- [Problem to solve]
Where does the word "execute" occur in the data below? Copy each line that holds it.

■ ■ ■ ■

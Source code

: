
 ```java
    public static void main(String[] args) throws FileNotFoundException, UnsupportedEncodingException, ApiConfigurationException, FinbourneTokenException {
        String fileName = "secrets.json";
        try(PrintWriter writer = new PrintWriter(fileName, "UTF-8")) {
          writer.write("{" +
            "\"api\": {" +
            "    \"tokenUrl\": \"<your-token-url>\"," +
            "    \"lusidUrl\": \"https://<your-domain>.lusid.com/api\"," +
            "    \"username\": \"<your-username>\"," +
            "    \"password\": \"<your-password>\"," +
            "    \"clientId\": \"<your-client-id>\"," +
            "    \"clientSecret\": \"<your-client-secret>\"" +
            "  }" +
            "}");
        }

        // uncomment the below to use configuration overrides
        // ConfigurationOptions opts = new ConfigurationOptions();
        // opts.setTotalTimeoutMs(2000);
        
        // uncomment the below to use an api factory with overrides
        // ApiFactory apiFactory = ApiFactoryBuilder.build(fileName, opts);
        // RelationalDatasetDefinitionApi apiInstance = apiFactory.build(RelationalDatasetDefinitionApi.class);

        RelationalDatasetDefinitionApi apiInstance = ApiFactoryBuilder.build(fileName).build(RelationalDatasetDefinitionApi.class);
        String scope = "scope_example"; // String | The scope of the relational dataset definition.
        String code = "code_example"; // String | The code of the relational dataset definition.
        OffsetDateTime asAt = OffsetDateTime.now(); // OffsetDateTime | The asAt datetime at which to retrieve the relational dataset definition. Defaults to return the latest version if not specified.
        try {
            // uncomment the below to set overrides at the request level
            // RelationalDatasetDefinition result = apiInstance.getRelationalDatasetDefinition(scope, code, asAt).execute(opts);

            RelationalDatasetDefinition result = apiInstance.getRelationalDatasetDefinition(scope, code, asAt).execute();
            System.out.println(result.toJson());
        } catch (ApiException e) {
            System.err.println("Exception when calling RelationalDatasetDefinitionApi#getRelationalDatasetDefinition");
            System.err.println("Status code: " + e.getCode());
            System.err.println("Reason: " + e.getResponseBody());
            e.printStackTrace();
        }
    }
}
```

■ ■ ■ ■

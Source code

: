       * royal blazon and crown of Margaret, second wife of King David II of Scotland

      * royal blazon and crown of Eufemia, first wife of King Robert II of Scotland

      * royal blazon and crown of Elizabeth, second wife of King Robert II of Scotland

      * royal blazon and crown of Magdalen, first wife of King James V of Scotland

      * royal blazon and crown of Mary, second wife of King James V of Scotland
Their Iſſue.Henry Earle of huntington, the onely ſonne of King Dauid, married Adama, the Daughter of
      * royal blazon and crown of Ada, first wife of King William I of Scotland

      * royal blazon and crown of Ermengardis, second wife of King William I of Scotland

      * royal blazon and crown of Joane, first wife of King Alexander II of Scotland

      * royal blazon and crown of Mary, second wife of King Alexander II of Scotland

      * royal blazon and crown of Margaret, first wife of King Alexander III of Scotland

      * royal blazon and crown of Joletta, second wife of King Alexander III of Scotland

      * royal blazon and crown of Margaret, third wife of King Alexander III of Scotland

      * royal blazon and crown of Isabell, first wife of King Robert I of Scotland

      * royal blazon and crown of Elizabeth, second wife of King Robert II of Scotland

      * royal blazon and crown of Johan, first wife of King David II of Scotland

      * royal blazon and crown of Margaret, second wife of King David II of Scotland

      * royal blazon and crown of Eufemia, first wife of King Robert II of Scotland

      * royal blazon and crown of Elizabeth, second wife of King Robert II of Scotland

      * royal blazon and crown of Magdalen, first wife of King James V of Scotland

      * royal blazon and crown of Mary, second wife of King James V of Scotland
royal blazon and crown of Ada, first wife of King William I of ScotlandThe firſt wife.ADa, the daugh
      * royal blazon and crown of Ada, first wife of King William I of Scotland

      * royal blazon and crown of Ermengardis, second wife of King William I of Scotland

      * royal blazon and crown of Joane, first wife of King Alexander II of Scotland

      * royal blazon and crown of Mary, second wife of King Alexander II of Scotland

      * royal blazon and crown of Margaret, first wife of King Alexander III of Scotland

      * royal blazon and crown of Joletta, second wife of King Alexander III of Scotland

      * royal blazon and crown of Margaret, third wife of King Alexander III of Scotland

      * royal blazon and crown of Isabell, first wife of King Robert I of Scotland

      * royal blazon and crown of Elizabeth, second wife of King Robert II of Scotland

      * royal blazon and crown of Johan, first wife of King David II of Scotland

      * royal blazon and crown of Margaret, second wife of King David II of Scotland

■ ■ ■ ■

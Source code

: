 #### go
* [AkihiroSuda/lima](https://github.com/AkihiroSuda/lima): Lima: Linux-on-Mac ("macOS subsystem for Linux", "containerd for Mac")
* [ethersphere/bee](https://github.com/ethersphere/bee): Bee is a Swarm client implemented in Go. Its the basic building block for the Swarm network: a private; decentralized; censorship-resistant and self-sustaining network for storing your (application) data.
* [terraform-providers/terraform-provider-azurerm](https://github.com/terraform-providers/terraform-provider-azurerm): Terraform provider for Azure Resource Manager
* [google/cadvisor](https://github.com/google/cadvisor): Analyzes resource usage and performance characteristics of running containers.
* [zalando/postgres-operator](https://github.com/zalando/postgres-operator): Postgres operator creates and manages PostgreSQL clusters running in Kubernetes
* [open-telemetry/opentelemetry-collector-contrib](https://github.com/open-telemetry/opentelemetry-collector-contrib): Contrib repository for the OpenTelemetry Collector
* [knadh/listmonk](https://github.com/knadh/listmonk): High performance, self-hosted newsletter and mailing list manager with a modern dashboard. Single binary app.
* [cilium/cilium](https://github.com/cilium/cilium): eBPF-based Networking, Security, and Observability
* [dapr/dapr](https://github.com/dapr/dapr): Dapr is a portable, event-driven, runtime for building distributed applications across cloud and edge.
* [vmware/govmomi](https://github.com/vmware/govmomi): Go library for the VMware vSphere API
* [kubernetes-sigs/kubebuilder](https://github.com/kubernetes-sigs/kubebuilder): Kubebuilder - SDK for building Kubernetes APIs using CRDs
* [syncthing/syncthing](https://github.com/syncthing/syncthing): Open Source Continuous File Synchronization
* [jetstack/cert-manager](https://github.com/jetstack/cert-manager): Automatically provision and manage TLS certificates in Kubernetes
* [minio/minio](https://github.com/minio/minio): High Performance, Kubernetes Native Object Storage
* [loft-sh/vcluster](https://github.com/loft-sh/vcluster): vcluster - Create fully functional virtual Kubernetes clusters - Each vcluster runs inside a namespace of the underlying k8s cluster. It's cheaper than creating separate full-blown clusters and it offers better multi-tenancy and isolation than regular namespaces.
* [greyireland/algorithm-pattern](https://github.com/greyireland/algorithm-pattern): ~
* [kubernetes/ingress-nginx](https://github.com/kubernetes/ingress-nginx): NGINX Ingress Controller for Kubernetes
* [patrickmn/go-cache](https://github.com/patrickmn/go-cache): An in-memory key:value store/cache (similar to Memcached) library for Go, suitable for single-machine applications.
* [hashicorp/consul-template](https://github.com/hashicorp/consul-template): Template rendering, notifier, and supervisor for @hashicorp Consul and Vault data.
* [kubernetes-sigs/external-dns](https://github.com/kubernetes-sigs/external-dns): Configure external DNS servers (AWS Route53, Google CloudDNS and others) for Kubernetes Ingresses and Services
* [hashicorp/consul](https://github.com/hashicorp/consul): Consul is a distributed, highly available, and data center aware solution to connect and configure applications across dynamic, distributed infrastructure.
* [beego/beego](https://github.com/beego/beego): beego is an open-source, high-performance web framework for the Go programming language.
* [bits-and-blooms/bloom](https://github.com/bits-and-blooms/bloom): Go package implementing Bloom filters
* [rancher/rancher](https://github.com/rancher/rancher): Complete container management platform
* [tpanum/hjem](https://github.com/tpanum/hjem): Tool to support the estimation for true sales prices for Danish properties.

■ ■ ■ ■

- [Finished exercise]
            // RelationalDatasetDefinition result = apiInstance.getRelationalDatasetDefinition(scope, code, asAt).execute(opts);
            RelationalDatasetDefinition result = apiInstance.getRelationalDatasetDefinition(scope, code, asAt).execute();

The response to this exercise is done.